PROBLEM STATEMENT :: Please write out, exactly as given, every line of the entries below up to and including the line with "the main record.".

[Recorded data]
+===+

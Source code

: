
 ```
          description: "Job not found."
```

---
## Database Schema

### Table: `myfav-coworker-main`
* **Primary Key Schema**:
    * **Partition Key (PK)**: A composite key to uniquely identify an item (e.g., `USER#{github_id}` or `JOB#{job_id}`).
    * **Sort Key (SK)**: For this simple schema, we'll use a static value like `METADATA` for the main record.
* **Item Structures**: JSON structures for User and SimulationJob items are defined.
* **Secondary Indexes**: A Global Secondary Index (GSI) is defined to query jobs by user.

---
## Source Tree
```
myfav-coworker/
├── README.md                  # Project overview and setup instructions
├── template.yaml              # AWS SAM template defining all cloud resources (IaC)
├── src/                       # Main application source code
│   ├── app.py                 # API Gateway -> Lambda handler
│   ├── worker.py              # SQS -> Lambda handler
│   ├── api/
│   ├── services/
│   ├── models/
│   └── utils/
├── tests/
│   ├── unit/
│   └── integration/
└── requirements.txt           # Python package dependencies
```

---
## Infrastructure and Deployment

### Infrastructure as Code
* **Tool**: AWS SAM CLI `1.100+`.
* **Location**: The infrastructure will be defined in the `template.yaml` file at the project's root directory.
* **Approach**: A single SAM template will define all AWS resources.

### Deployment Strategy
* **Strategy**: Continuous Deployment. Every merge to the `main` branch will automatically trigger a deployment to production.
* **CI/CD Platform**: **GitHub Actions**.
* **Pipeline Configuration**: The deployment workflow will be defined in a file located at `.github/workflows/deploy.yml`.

+===+

ANSWER SECTION ::
Source code

:
 ```
          description: "Job not found."
```

---
## Database Schema

### Table: `myfav-coworker-main`
* **Primary Key Schema**:
    * **Partition Key (PK)**: A composite key to uniquely identify an item (e.g., `USER#{github_id}` or `JOB#{job_id}`).
    * **Sort Key (SK)**: For this simple schema, we'll use a static value like `METADATA` for the main record.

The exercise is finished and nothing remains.